(Source: Business Week)

By Karyn McCormack
Stocks got slammed in extremely light trading Thursday following the employment report, which revealed more weakness for job trends ahead of the long July 4 holiday weekend.
For June, nonfarm payrolls fell 467,000, much worse than the 358,000 job-loss figure that the markets were looking for, and the unemployment rate rose to 9.5% from 9.4%. Hourly earnings were unchanged. Action Economics said the report was weaker than expected due to a drop in the workweek to a new low of 33.0 hours from 33.1 over the last three months, and an associated big 0.8% drop in the hours-worked index. The mix left a hefty 7.9% rate of decline for hours-worked in the second quarter overall that followed prior contraction rates of 8.9% in the first quarter and 7.4% in the fourth quarter. Action Economics said it has revised down its second quarter GDP estimate to a decline of 2.5% from a drop of 2.0%.
In the weekly update, initial jobless claims fell 16,000 to 614,000, while continuing claims fell 53,00 to 6,702,000. U.S. Factory Orders jumped 1.2% in May from a revised 0.5% increase in April [previously 0.7%] and better than the 0.8% that markets expected.
Trading on the New York Stock Exchange remained open beyond the usual 4 p.m. ET market close to 4:15 p.m. Thursday "in order to execute customer orders impacted by system irregularities," according to the NYSE. Larry Liebowitz, head of U.S. markets at the NYSE, said on CNBC that the exchange experienced a series of "network problems" that prevented communication of orders. He said trading hours were extended to make sure all disrupted orders could be completed.
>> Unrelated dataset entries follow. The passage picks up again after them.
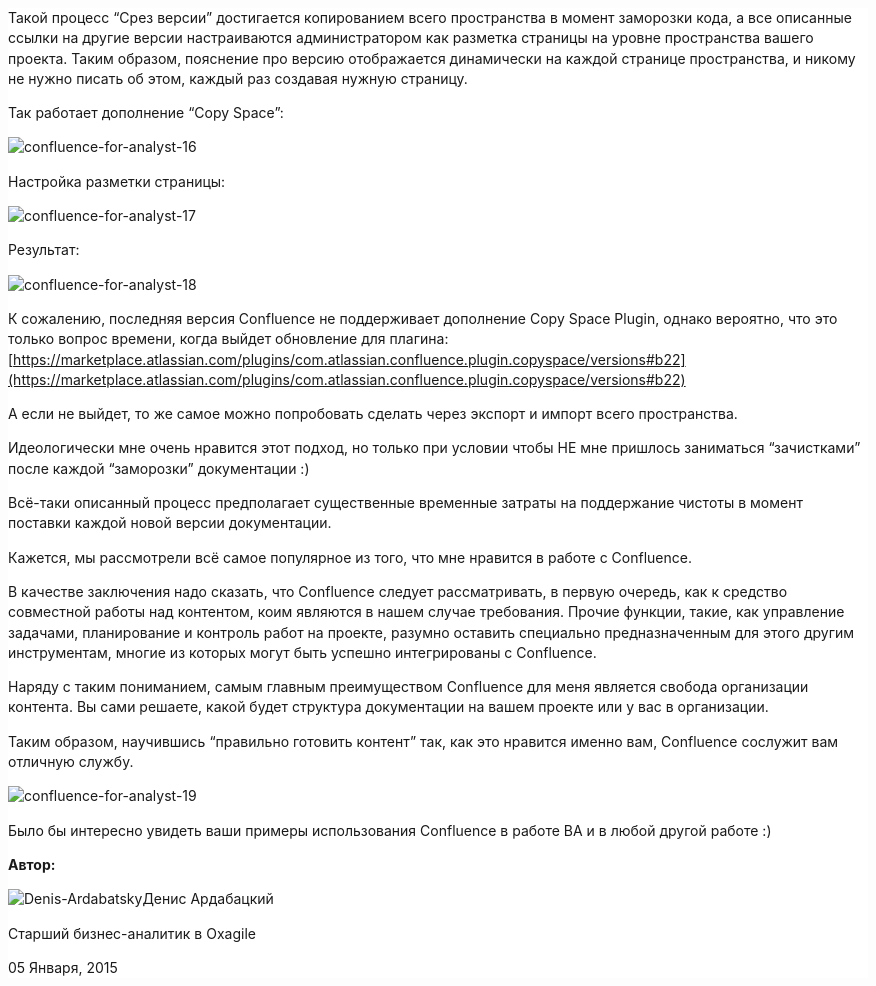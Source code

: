 Такой процесс “Cрез версии” достигается копированием всего пространства в момент заморозки кода, а все описанные ссылки на другие версии настраиваются администратором как разметка страницы на уровне пространства вашего проекта. Таким образом, пояснение про версию отображается динамически на каждой странице пространства, и никому не нужно писать об этом, каждый раз создавая нужную страницу.

Так работает дополнение “Copy Space”:

![confluence-for-analyst-16](http://analyst.by/wp-content/uploads/2015/01/confluence-for-analyst-16-1024x669.jpg)

Настройка разметки страницы:

![confluence-for-analyst-17](http://analyst.by/wp-content/uploads/2015/01/confluence-for-analyst-17-1024x1002.jpg)

Результат:

![confluence-for-analyst-18](http://analyst.by/wp-content/uploads/2015/01/confluence-for-analyst-18-1024x142.jpg)

К сожалению, последняя версия Confluence не поддерживает дополнение Copy Space Plugin, однако вероятно, что это только вопрос времени, когда выйдет обновление для плагина:[https://marketplace.atlassian.com/plugins/com.atlassian.confluence.plugin.copyspace/versions#b22](https://marketplace.atlassian.com/plugins/com.atlassian.confluence.plugin.copyspace/versions#b22)

А если не выйдет, то же самое можно попробовать сделать через экспорт и импорт всего пространства.

Идеологически мне очень нравится этот подход, но только при условии чтобы НЕ мне пришлось заниматься “зачистками” после каждой “заморозки” документации :)

Всё-таки описанный процесс предполагает существенные временные затраты на поддержание чистоты в момент поставки каждой новой версии документации.

Кажется, мы рассмотрели всё самое популярное из того, что мне нравится в работе с Confluence.

В качестве заключения надо сказать, что Confluence следует рассматривать, в первую очередь, как к средство совместной работы над контентом, коим являются в нашем случае требования. Прочие функции, такие, как управление задачами, планирование и контроль работ на проекте, разумно оставить специально предназначенным для этого другим инструментам, многие из которых могут быть успешно интегрированы с Confluence.

Наряду с таким пониманием, самым главным преимуществом Confluence для меня является свобода организации контента. Вы сами решаете, какой будет структура документации на вашем проекте или у вас в организации.

Таким образом, научившись “правильно готовить контент” так, как это нравится именно вам, Confluence сослужит вам отличную службу.

![confluence-for-analyst-19](http://analyst.by/wp-content/uploads/2015/01/confluence-for-analyst-19.png)

Было бы интересно увидеть ваши примеры использования Confluence в работе BA и в любой другой работе :)

**Автор:**

![Denis-Ardabatsky](http://analyst.by/wp-content/uploads/avatars/67/c3a4f8138c42ab0828f01333f862185e-bpfull.jpg)Денис Ардабацкий

Старший бизнес-аналитик в Oxagile

 

05 Января, 2015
On Thursday, the 30-stock Dow Jones industrial average finished the session down 223.32 points, or 2.63%, to 8,280.74. The broad Standard & Poor's 500-stock index declined 26.91 points, or 2.91%, to 896.42. The tech-heavy Nasdaq composite index lost 49.20 points, or 2.67%, to 1,796.52.
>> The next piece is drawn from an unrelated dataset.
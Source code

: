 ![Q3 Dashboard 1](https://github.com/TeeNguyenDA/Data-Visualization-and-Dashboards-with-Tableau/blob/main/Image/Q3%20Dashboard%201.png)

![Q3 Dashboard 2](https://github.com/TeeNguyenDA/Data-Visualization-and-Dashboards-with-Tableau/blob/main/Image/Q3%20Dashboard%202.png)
Treasuries moved higher in price, sending yields lower in the wake of the employment report and "reinsterted some fresh qualms about the recovery," said Action Economics. The 10-year note yield fell to 3.495%. Among other news, the European Central Bank left its key interest rate unchanged at 1% at today's policy meeting.
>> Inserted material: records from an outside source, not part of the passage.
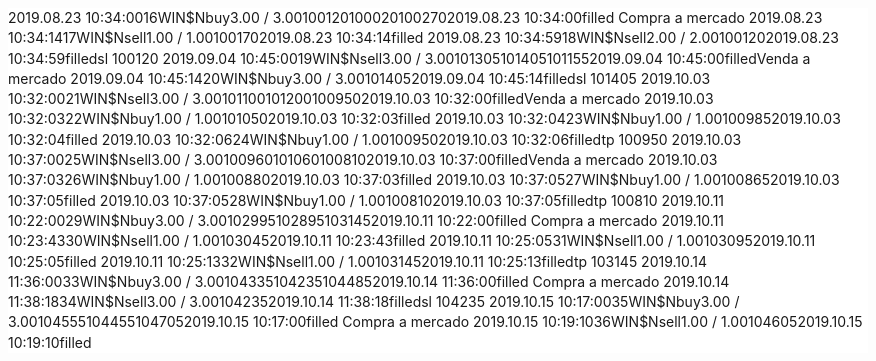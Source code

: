    <tr bgcolor="#FFFFFF" align=right><td>2019.08.23 10:34:00</td><td>16</td><td>WIN$N</td><td>buy</td><td colspan="2">3.00 / 3.00</td><td>100120</td><td>100020</td><td>100270</td><td colspan="2">2019.08.23 10:34:00</td><td>filled</td><td> Compra a mercado</td></tr>
   <tr bgcolor="#F7F7F7" align=right><td>2019.08.23 10:34:14</td><td>17</td><td>WIN$N</td><td>sell</td><td colspan="2">1.00 / 1.00</td><td>100170</td><td></td><td></td><td colspan="2">2019.08.23 10:34:14</td><td>filled</td><td></td></tr>
   <tr bgcolor="#FFFFFF" align=right><td>2019.08.23 10:34:59</td><td>18</td><td>WIN$N</td><td>sell</td><td colspan="2">2.00 / 2.00</td><td>100120</td><td></td><td></td><td colspan="2">2019.08.23 10:34:59</td><td>filled</td><td>sl 100120</td></tr>
   <tr bgcolor="#F7F7F7" align=right><td>2019.09.04 10:45:00</td><td>19</td><td>WIN$N</td><td>sell</td><td colspan="2">3.00 / 3.00</td><td>101305</td><td>101405</td><td>101155</td><td colspan="2">2019.09.04 10:45:00</td><td>filled</td><td>Venda a mercado</td></tr>
   <tr bgcolor="#FFFFFF" align=right><td>2019.09.04 10:45:14</td><td>20</td><td>WIN$N</td><td>buy</td><td colspan="2">3.00 / 3.00</td><td>101405</td><td></td><td></td><td colspan="2">2019.09.04 10:45:14</td><td>filled</td><td>sl 101405</td></tr>
   <tr bgcolor="#F7F7F7" align=right><td>2019.10.03 10:32:00</td><td>21</td><td>WIN$N</td><td>sell</td><td colspan="2">3.00 / 3.00</td><td>101100</td><td>101200</td><td>100950</td><td colspan="2">2019.10.03 10:32:00</td><td>filled</td><td>Venda a mercado</td></tr>
   <tr bgcolor="#FFFFFF" align=right><td>2019.10.03 10:32:03</td><td>22</td><td>WIN$N</td><td>buy</td><td colspan="2">1.00 / 1.00</td><td>101050</td><td></td><td></td><td colspan="2">2019.10.03 10:32:03</td><td>filled</td><td></td></tr>
   <tr bgcolor="#F7F7F7" align=right><td>2019.10.03 10:32:04</td><td>23</td><td>WIN$N</td><td>buy</td><td colspan="2">1.00 / 1.00</td><td>100985</td><td></td><td></td><td colspan="2">2019.10.03 10:32:04</td><td>filled</td><td></td></tr>
   <tr bgcolor="#FFFFFF" align=right><td>2019.10.03 10:32:06</td><td>24</td><td>WIN$N</td><td>buy</td><td colspan="2">1.00 / 1.00</td><td>100950</td><td></td><td></td><td colspan="2">2019.10.03 10:32:06</td><td>filled</td><td>tp 100950</td></tr>
   <tr bgcolor="#F7F7F7" align=right><td>2019.10.03 10:37:00</td><td>25</td><td>WIN$N</td><td>sell</td><td colspan="2">3.00 / 3.00</td><td>100960</td><td>101060</td><td>100810</td><td colspan="2">2019.10.03 10:37:00</td><td>filled</td><td>Venda a mercado</td></tr>
   <tr bgcolor="#FFFFFF" align=right><td>2019.10.03 10:37:03</td><td>26</td><td>WIN$N</td><td>buy</td><td colspan="2">1.00 / 1.00</td><td>100880</td><td></td><td></td><td colspan="2">2019.10.03 10:37:03</td><td>filled</td><td></td></tr>
   <tr bgcolor="#F7F7F7" align=right><td>2019.10.03 10:37:05</td><td>27</td><td>WIN$N</td><td>buy</td><td colspan="2">1.00 / 1.00</td><td>100865</td><td></td><td></td><td colspan="2">2019.10.03 10:37:05</td><td>filled</td><td></td></tr>
   <tr bgcolor="#FFFFFF" align=right><td>2019.10.03 10:37:05</td><td>28</td><td>WIN$N</td><td>buy</td><td colspan="2">1.00 / 1.00</td><td>100810</td><td></td><td></td><td colspan="2">2019.10.03 10:37:05</td><td>filled</td><td>tp 100810</td></tr>
   <tr bgcolor="#F7F7F7" align=right><td>2019.10.11 10:22:00</td><td>29</td><td>WIN$N</td><td>buy</td><td colspan="2">3.00 / 3.00</td><td>102995</td><td>102895</td><td>103145</td><td colspan="2">2019.10.11 10:22:00</td><td>filled</td><td> Compra a mercado</td></tr>
   <tr bgcolor="#FFFFFF" align=right><td>2019.10.11 10:23:43</td><td>30</td><td>WIN$N</td><td>sell</td><td colspan="2">1.00 / 1.00</td><td>103045</td><td></td><td></td><td colspan="2">2019.10.11 10:23:43</td><td>filled</td><td></td></tr>
   <tr bgcolor="#F7F7F7" align=right><td>2019.10.11 10:25:05</td><td>31</td><td>WIN$N</td><td>sell</td><td colspan="2">1.00 / 1.00</td><td>103095</td><td></td><td></td><td colspan="2">2019.10.11 10:25:05</td><td>filled</td><td></td></tr>
   <tr bgcolor="#FFFFFF" align=right><td>2019.10.11 10:25:13</td><td>32</td><td>WIN$N</td><td>sell</td><td colspan="2">1.00 / 1.00</td><td>103145</td><td></td><td></td><td colspan="2">2019.10.11 10:25:13</td><td>filled</td><td>tp 103145</td></tr>
   <tr bgcolor="#F7F7F7" align=right><td>2019.10.14 11:36:00</td><td>33</td><td>WIN$N</td><td>buy</td><td colspan="2">3.00 / 3.00</td><td>104335</td><td>104235</td><td>104485</td><td colspan="2">2019.10.14 11:36:00</td><td>filled</td><td> Compra a mercado</td></tr>
   <tr bgcolor="#FFFFFF" align=right><td>2019.10.14 11:38:18</td><td>34</td><td>WIN$N</td><td>sell</td><td colspan="2">3.00 / 3.00</td><td>104235</td><td></td><td></td><td colspan="2">2019.10.14 11:38:18</td><td>filled</td><td>sl 104235</td></tr>
   <tr bgcolor="#F7F7F7" align=right><td>2019.10.15 10:17:00</td><td>35</td><td>WIN$N</td><td>buy</td><td colspan="2">3.00 / 3.00</td><td>104555</td><td>104455</td><td>104705</td><td colspan="2">2019.10.15 10:17:00</td><td>filled</td><td> Compra a mercado</td></tr>
   <tr bgcolor="#FFFFFF" align=right><td>2019.10.15 10:19:10</td><td>36</td><td>WIN$N</td><td>sell</td><td colspan="2">1.00 / 1.00</td><td>104605</td><td></td><td></td><td colspan="2">2019.10.15 10:19:10</td><td>filled</td><td></td></tr>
The dollar index was up 0.54 to 80.17 as a Japanese finance ministry official said the dollar remains the key currency, adding that it will keep investing most reserves in dollars. Also, China's Vice Foreign Minister says that the USD is the main global reserve currency, in comments reported on Reuters this session, with the minister stating that he has not heard of the China request for a reserve currency debate.